Arsul Sani Jadi Hakim MK , Pakar Hukum Singgung Soal Konflik Kepentingan
jpnn.com, JAKARTA - Pakar hukum tata negara Refly Harun mengkritik keras terpilihnya anggota Komisi III DPR RI Arsul Sani menjadi hakim Mahkamah Konstitusi (MK) menggantikan Wahiduddin Adams.
Sebab, kata Refly, terjadi konflik kepentingan ketika Arsul menjalani uji kelayakan dan kepatutan atau fit and proper test sebagai hakim MK.
Diketahui, Arsul saat menjalani uji kelayakan berstatus anggota Komisi III DPR RI, sedangkan pihak yang melakukan tes ialah rekan politikus PPP itu di Senayan.
"Fit and proper test di kalangan temannya sendiri, kan, ya, sudah menang semua. Mau profesor lawannya, tetap saja dia (Arsul, red) yang menang," kata Refly menjawab awak media, Sabtu (9/12).
Toh, kata Refly, Arsul berpotensi mengalami konflik kepentingan lain setelah menjabat hakim MK, karena pria berkacamata itu mempunyai firma hukum.
"Itulah juga anggota DPR itu, aneh bin ajaib, yang namanya anggota DPR itu dilarang merangkap sebagai advokat, tetapi biasanya cara menyiasati mereka dalam tanda kutip mereka tidak praktik, kan, begitu, tetapi kantor mereka tetap jalan gitu," kata dia.

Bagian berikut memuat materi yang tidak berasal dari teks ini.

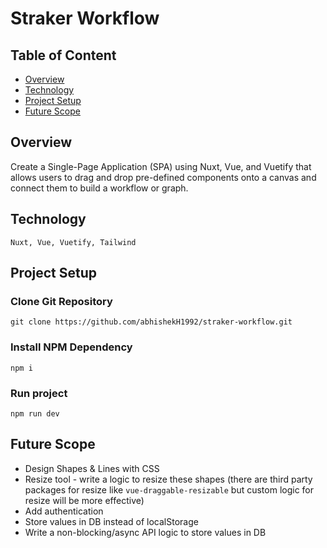
# Straker Workflow

## Table of Content
- [Overview](#overview)
- [Technology](#technology)
- [Project Setup](#project-setup)
- [Future Scope](#future-scope)

## Overview
Create a Single-Page Application (SPA) using Nuxt, Vue, and Vuetify that allows users to drag and drop pre-defined components onto a canvas and connect them to build a workflow or graph.

## Technology
```Nuxt, Vue, Vuetify, Tailwind```

## Project Setup
### Clone Git Repository
```
git clone https://github.com/abhishekH1992/straker-workflow.git
```
### Install NPM Dependency
```
npm i
```
### Run project
```
npm run dev
```

## Future Scope
- Design Shapes & Lines with CSS
- Resize tool - write a logic to resize these shapes (there are third party packages for resize like `vue-draggable-resizable` but custom logic for resize will be more effective)
- Add authentication
- Store values in DB instead of localStorage
- Write a non-blocking/async API logic to store values in DB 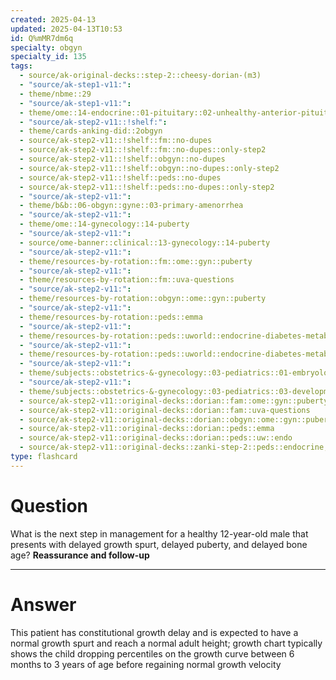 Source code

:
 ```yaml
---
created: 2025-04-13
updated: 2025-04-13T10:53
id: Q%mMR7dm6q
specialty: obgyn
specialty_id: 135
tags:
  - source/ak-original-decks::step-2::cheesy-dorian-(m3)
  - "source/ak-step1-v11:": 
  - theme/nbme::29
  - "source/ak-step1-v11:": 
  - theme/ome::14-endocrine::01-pituitary::02-unhealthy-anterior-pituitary
  - "source/ak-step2-v11::!shelf:": 
  - theme/cards-anking-did::2obgyn
  - source/ak-step2-v11::!shelf::fm::no-dupes
  - source/ak-step2-v11::!shelf::fm::no-dupes::only-step2
  - source/ak-step2-v11::!shelf::obgyn::no-dupes
  - source/ak-step2-v11::!shelf::obgyn::no-dupes::only-step2
  - source/ak-step2-v11::!shelf::peds::no-dupes
  - source/ak-step2-v11::!shelf::peds::no-dupes::only-step2
  - "source/ak-step2-v11:": 
  - theme/b&b::06-obgyn::gyne::03-primary-amenorrhea
  - "source/ak-step2-v11:": 
  - theme/ome::14-gynecology::14-puberty
  - "source/ak-step2-v11:": 
  - source/ome-banner::clinical::13-gynecology::14-puberty
  - "source/ak-step2-v11:": 
  - theme/resources-by-rotation::fm::ome::gyn::puberty
  - "source/ak-step2-v11:": 
  - theme/resources-by-rotation::fm::uva-questions
  - "source/ak-step2-v11:": 
  - theme/resources-by-rotation::obgyn::ome::gyn::puberty
  - "source/ak-step2-v11:": 
  - theme/resources-by-rotation::peds::emma
  - "source/ak-step2-v11:": 
  - theme/resources-by-rotation::peds::uworld::endocrine-diabetes-metabolism::endo-dorian
  - "source/ak-step2-v11:": 
  - theme/resources-by-rotation::peds::uworld::endocrine-diabetes-metabolism::endo-zanki
  - "source/ak-step2-v11:": 
  - theme/subjects::obstetrics-&-gynecology::03-pediatrics::01-embryology::sexual-development-disorders::*physiology
  - "source/ak-step2-v11:": 
  - theme/subjects::obstetrics-&-gynecology::03-pediatrics::03-development::constitutional-growth-delay
  - source/ak-step2-v11::original-decks::dorian::fam::ome::gyn::puberty
  - source/ak-step2-v11::original-decks::dorian::fam::uva-questions
  - source/ak-step2-v11::original-decks::dorian::obgyn::ome::gyn::puberty
  - source/ak-step2-v11::original-decks::dorian::peds::emma
  - source/ak-step2-v11::original-decks::dorian::peds::uw::endo
  - source/ak-step2-v11::original-decks::zanki-step-2::peds::endocrine,-diabetes,-&-metabolism
type: flashcard
---
```


# Question
What is the next step in management for a healthy 12-year-old male that presents with delayed growth spurt, delayed puberty, and delayed bone age?   **Reassurance and follow-up**

---

# Answer
This patient has constitutional growth delay and is expected to have a normal growth spurt and reach a normal adult height; growth chart typically shows the child dropping percentiles on the growth curve between 6 months to 3 years of age before regaining normal growth velocity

Refly pun mengingatkan seorang hakim MK terikat etika sehingga para calon pengadil wajib menanggalkan posisi lain yang berpotensi menimbulkan konflik kepentingan.
"Etika kelas tingginya harus dimiliki oleh seorang hakim konstitusi. Misalnya, dia berhenti semua dari kegiatan law firm, bahkan saham tidak boleh, mereka kan tidak berpraktik, tetapi (kalau, red) sahamnya mereka punya, bahkan namanya masih ada, kan, gila," tutupnya.